The chapter doesn’t need to do more than name this here. Part V is where the custom-elements story gets unpacked. The point for now is that extending HTML is part of the platform’s design. The dichotomy use native HTML or build everything custom in JavaScript is a false one. The third option — extend HTML with new elements that participate in the platform’s contracts — is the option the rest of this book builds on.

What HTML Teaches Modern Frontend

HTML teaches restraint.

Before creating a component, ask what native element it’s wrapping. Before creating a control, ask what behavior the browser already provides. Before adding ARIA, ask whether the correct native element would already express the semantics. Before managing state in JavaScript, ask whether the element already has state (<details open>, <input checked>, <dialog open>, <form> validity). Before building a custom transaction flow, ask whether a form already describes it.

This doesn’t make HTML sufficient for every application. Most non-trivial applications need JavaScript, frameworks, components, and abstractions on top of HTML. The book argues for those abstractions throughout the rest of Part II and into Parts III–VI. The argument is that the abstractions should build on HTML’s semantics, not replace them.
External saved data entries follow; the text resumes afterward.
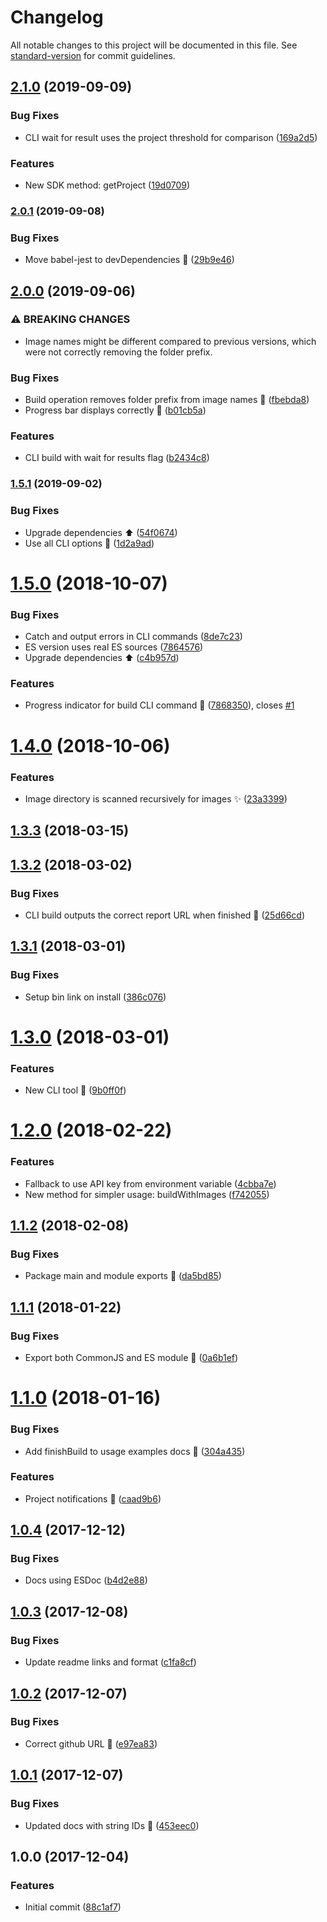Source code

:# Changelog

All notable changes to this project will be documented in this file. See [standard-version](https://github.com/conventional-changelog/standard-version) for commit guidelines.

## [2.1.0](https://github.com/viswiz-io/viswiz-nodejs-sdk/compare/v2.0.1...v2.1.0) (2019-09-09)


### Bug Fixes

* CLI wait for result uses the project threshold for comparison ([169a2d5](https://github.com/viswiz-io/viswiz-nodejs-sdk/commit/169a2d5))


### Features

* New SDK method: getProject ([19d0709](https://github.com/viswiz-io/viswiz-nodejs-sdk/commit/19d0709))

### [2.0.1](https://github.com/viswiz-io/viswiz-nodejs-sdk/compare/v2.0.0...v2.0.1) (2019-09-08)


### Bug Fixes

* Move babel-jest to devDependencies :bug: ([29b9e46](https://github.com/viswiz-io/viswiz-nodejs-sdk/commit/29b9e46))

## [2.0.0](https://github.com/viswiz-io/viswiz-nodejs-sdk/compare/v1.5.1...v2.0.0) (2019-09-06)


### ⚠ BREAKING CHANGES

* Image names might be different compared to previous
versions, which were not correctly removing the folder prefix.

### Bug Fixes

* Build operation removes folder prefix from image names :bug: ([fbebda8](https://github.com/viswiz-io/viswiz-nodejs-sdk/commit/fbebda8))
* Progress bar displays correctly :bug: ([b01cb5a](https://github.com/viswiz-io/viswiz-nodejs-sdk/commit/b01cb5a))


### Features

* CLI build with wait for results flag ([b2434c8](https://github.com/viswiz-io/viswiz-nodejs-sdk/commit/b2434c8))

### [1.5.1](https://github.com/viswiz-io/viswiz-nodejs-sdk/compare/v1.5.0...v1.5.1) (2019-09-02)


### Bug Fixes

* Upgrade dependencies :arrow_up: ([54f0674](https://github.com/viswiz-io/viswiz-nodejs-sdk/commit/54f0674))
* Use all CLI options :bug: ([1d2a9ad](https://github.com/viswiz-io/viswiz-nodejs-sdk/commit/1d2a9ad))

<a name="1.5.0"></a>
# [1.5.0](https://github.com/viswiz-io/viswiz-nodejs-sdk/compare/v1.4.0...v1.5.0) (2018-10-07)


### Bug Fixes

* Catch and output errors in CLI commands ([8de7c23](https://github.com/viswiz-io/viswiz-nodejs-sdk/commit/8de7c23))
* ES version uses real ES sources ([7864576](https://github.com/viswiz-io/viswiz-nodejs-sdk/commit/7864576))
* Upgrade dependencies :arrow_up: ([c4b957d](https://github.com/viswiz-io/viswiz-nodejs-sdk/commit/c4b957d))


### Features

* Progress indicator for build CLI command :tada: ([7868350](https://github.com/viswiz-io/viswiz-nodejs-sdk/commit/7868350)), closes [#1](https://github.com/viswiz-io/viswiz-nodejs-sdk/issues/1)



<a name="1.4.0"></a>
# [1.4.0](https://github.com/viswiz-io/viswiz-nodejs-sdk/compare/v1.3.3...v1.4.0) (2018-10-06)


### Features

* Image directory is scanned recursively for images :sparkles: ([23a3399](https://github.com/viswiz-io/viswiz-nodejs-sdk/commit/23a3399))



<a name="1.3.3"></a>
## [1.3.3](https://github.com/viswiz-io/viswiz-nodejs-sdk/compare/v1.3.2...v1.3.3) (2018-03-15)



<a name="1.3.2"></a>
## [1.3.2](https://github.com/viswiz-io/viswiz-nodejs-sdk/compare/v1.3.1...v1.3.2) (2018-03-02)


### Bug Fixes

* CLI build outputs the correct report URL when finished :bug: ([25d66cd](https://github.com/viswiz-io/viswiz-nodejs-sdk/commit/25d66cd))



<a name="1.3.1"></a>
## [1.3.1](https://github.com/viswiz-io/viswiz-nodejs-sdk/compare/v1.3.0...v1.3.1) (2018-03-01)


### Bug Fixes

* Setup bin link on install ([386c076](https://github.com/viswiz-io/viswiz-nodejs-sdk/commit/386c076))



<a name="1.3.0"></a>
# [1.3.0](https://github.com/viswiz-io/viswiz-nodejs-sdk/compare/v1.2.0...v1.3.0) (2018-03-01)


### Features

* New CLI tool :rocket: ([9b0ff0f](https://github.com/viswiz-io/viswiz-nodejs-sdk/commit/9b0ff0f))



<a name="1.2.0"></a>
# [1.2.0](https://github.com/viswiz-io/viswiz-nodejs-sdk/compare/v1.1.2...v1.2.0) (2018-02-22)


### Features

* Fallback to use API key from environment variable ([4cbba7e](https://github.com/viswiz-io/viswiz-nodejs-sdk/commit/4cbba7e))
* New method for simpler usage: buildWithImages ([f742055](https://github.com/viswiz-io/viswiz-nodejs-sdk/commit/f742055))



<a name="1.1.2"></a>
## [1.1.2](https://github.com/viswiz-io/viswiz-nodejs-sdk/compare/v1.1.1...v1.1.2) (2018-02-08)


### Bug Fixes

* Package main and module exports :bug: ([da5bd85](https://github.com/viswiz-io/viswiz-nodejs-sdk/commit/da5bd85))



<a name="1.1.1"></a>
## [1.1.1](https://github.com/viswiz-io/viswiz-nodejs-sdk/compare/v1.1.0...v1.1.1) (2018-01-22)


### Bug Fixes

* Export both CommonJS and ES module :bug: ([0a6b1ef](https://github.com/viswiz-io/viswiz-nodejs-sdk/commit/0a6b1ef))



<a name="1.1.0"></a>
# [1.1.0](https://github.com/viswiz-io/viswiz-nodejs-sdk/compare/v1.0.4...v1.1.0) (2018-01-16)


### Bug Fixes

* Add finishBuild to usage examples docs :memo: ([304a435](https://github.com/viswiz-io/viswiz-nodejs-sdk/commit/304a435))


### Features

* Project notifications :tada: ([caad9b6](https://github.com/viswiz-io/viswiz-nodejs-sdk/commit/caad9b6))



<a name="1.0.4"></a>
## [1.0.4](https://github.com/viswiz-io/viswiz-nodejs-sdk/compare/v1.0.3...v1.0.4) (2017-12-12)


### Bug Fixes

* Docs using ESDoc ([b4d2e88](https://github.com/viswiz-io/viswiz-nodejs-sdk/commit/b4d2e88))



<a name="1.0.3"></a>
## [1.0.3](https://github.com/viswiz-io/viswiz-nodejs-sdk/compare/v1.0.2...v1.0.3) (2017-12-08)


### Bug Fixes

* Update readme links and format ([c1fa8cf](https://github.com/viswiz-io/viswiz-nodejs-sdk/commit/c1fa8cf))



<a name="1.0.2"></a>
## [1.0.2](https://github.com/viswiz-io/viswiz-nodejs-sdk/compare/v1.0.1...v1.0.2) (2017-12-07)


### Bug Fixes

* Correct github URL :bug: ([e97ea83](https://github.com/viswiz-io/viswiz-nodejs-sdk/commit/e97ea83))



<a name="1.0.1"></a>
## [1.0.1](https://github.com/viswiz-io/viswiz-nodejs-sdk/compare/v1.0.0...v1.0.1) (2017-12-07)


### Bug Fixes

* Updated docs with string IDs :twisted_rightwards_arrows: ([453eec0](https://github.com/viswiz-io/viswiz-nodejs-sdk/commit/453eec0))



<a name="1.0.0"></a>
## 1.0.0 (2017-12-04)


### Features

* Initial commit ([88c1af7](https://github.com/viswiz-io/viswiz-nodejs-sdk/commit/88c1af7))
Modern frontend shouldn’t treat semantic HTML as beginner material. It’s one of the most leveraged tools the field has, because it transfers responsibility back to the platform. A <button> that’s actually a <button> carries decades of accumulated browser-side engineering for free. A <form> that’s actually a <form> participates in browser navigation, browser autofill, browser history, password manager integration, screen reader recognition, and a list of platform behaviors that no application’s custom code can match.

The platform did the work. The architecture’s job is to honor that work by using it.

What Comes Next

This chapter introduced HTML as an application language. The next chapter takes the same view of the DOM — the tree structure that HTML produces in memory — and argues that the DOM is a context tree, not just a render target. The chapters after that take attributes as a protocol surface, events as semantic communication, forms as transactions, CSS as a runtime, and accessibility as the platform’s foundational contract.

Each of these chapters makes a similar architectural move. This thing you’ve been treating as an implementation detail is actually load-bearing. Treat it that way.

Exercise: Refactor Div UI Into HTML

Start with a div-heavy interface:

<div class="page">
  <div class="title">Profile</div>
  <div class="field">
    <div class="label">Display name</div>
    <div class="input" contenteditable></div>
  </div>
  <div class="button">Save</div>
</div>

Refactor it using semantic HTML:

<main>
  <h1>Profile</h1>
  <form>
    <label for="display-name">Display name</label>
    <input id="display-name" name="displayName" required>
    <button type="submit">Save</button>
  </form>
</main>

Then compare:

Keyboard behavior. Can you Tab through the form? Does Enter submit it?
Accessible names. Open browser dev tools, find the accessibility panel, and look at the accessibility tree for both versions. What do screen readers see?
Focus order. Where does focus start? Where does it go on Tab? Where on Shift+Tab?
Form submission. Try submitting the form. Does the browser handle it automatically? What’s the request that goes to the server?
Required validation. Try submitting with an empty field. Does the browser block submission and explain why?
Amount of JavaScript needed. The div version needs scripts to do everything. The semantic version needs none until you want behavior the form-default-submit doesn’t cover. Count the lines.
CSS hooks. Are the styling targets you need still available in the semantic version? (They are.)

The goal is to experience how much application behavior appears when HTML is allowed to do its job. The semantic version, with zero JavaScript, is closer to a working profile form than the div version with hundreds of lines of script. The platform was doing the work the whole time.